Caption: Waste Management Training has for many years been high on the Institute of Waste Management of Southern Africa’s (IWMSA) agenda and 2013 saw a record number of delegates attending training workshops across South Africa, and even beyond the country’s borders. 2014 started out no different, with successful training executed at the Southern African Wildlife College (SAWC), in Mpumalanga from 03 – 08 March 2014.
Training offered by the IWMSA is focused on providing education on sustainable environmental best practices, promoting the science and technology of waste management and supporting international, national and regional trends in waste management. According to IWMSA President, Dr Suzan Oelofse, training is geared towards improving the overall delivery of waste management services in South Africa, so that the South African waste management industry can become world class.
“The more people we can reach through our training programmes, the sooner we will witness positive changes within the industry,” says Oelofse. “We are very pleased with the quality and depth of training that took place in 2013. Our footprint is spreading and we are seeing a new level of commitment and interest from delegates as well as very exciting partnerships with training providers.” The IWMSA receives numerous requests for tailor-made training sessions, and is able to assist with both accredited and non-accredited courses.
The IWMSA was contracted by the Southern African Wildlife College (SAWC) in Mpumalanga, a regional training institution that has been in operation for 16 years, to present accredited waste management training to 50 unemployed youth from the Bushbuckridge and Thaba Chweu municipalities. The training is part of a three year project, now in its second year, funded by the national Department of Environmental Affairs, under the Youth Environment Service programme. “Now that the training is complete, the learners are ultimately expected to participate in theory contact sessions arranged by SAWC, complete workplace assessments and also participate in community service activities within Bushbuckridge or Thaba Chweu Local Municipality. The community services will include collecting recyclable waste, sorting waste, packaging the waste for collection through a buy-back programme, reducing waste going to landfill sites and establishing SMME Cooperatives in waste management,” says Oelofse.

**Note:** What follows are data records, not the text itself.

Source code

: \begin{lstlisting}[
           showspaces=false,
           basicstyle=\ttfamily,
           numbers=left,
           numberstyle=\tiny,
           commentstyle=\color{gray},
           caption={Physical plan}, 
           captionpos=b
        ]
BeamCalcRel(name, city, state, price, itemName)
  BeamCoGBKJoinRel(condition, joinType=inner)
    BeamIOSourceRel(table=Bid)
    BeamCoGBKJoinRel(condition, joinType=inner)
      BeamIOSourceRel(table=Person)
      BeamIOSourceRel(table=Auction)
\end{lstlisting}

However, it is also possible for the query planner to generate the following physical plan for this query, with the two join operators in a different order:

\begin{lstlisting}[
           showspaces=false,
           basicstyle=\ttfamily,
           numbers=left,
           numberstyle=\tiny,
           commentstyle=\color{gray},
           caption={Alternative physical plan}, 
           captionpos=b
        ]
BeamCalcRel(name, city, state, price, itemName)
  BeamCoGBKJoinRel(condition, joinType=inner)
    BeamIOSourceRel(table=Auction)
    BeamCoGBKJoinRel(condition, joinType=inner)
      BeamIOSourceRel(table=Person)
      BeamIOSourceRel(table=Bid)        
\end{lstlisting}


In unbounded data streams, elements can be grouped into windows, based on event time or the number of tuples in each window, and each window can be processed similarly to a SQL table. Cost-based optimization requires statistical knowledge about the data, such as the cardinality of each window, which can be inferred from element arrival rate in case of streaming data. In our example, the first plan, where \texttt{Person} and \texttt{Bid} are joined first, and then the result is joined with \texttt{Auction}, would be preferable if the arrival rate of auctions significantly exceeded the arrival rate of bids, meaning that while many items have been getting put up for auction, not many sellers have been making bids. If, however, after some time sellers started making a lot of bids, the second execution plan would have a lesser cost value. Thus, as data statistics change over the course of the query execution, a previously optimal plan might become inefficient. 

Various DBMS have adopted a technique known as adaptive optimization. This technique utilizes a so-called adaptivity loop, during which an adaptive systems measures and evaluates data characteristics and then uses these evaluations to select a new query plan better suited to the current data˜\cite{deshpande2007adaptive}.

“With the assistance of our facilitators we were able to provide world-class training where learners actively participated in discussions, group work activities and question and answer sessions. Although learners indicated that they have limited knowledge about waste management, most of them were interested in knowing more about the field in order to make a positive contribution. It definitely was very encouraging,” explains Oelofse.
“We have outstanding non-accredited material, excellent training tools and highly skilled trainers and facilitators,” says Oelofse. “Our training department is expanding and this means we can reach a much wider audience and make a larger impact on the environment.”
“The SAWC training session is the first of many to be held in 2014. The IWMSA is currently preparing for training sessions to be held in Randburg, Midrand, Durban and Cape Town. We urge members – new and old – to contact us regarding the many programmes we offer to meet their Waste Management Training needs,” concludes Oelofse.
The IWMSA is a multi-disciplinary non-profit association that is committed to the protection of the environment and people of Southern Africa from the adverse effects of poor waste management by supporting sustainable best practical environmental options.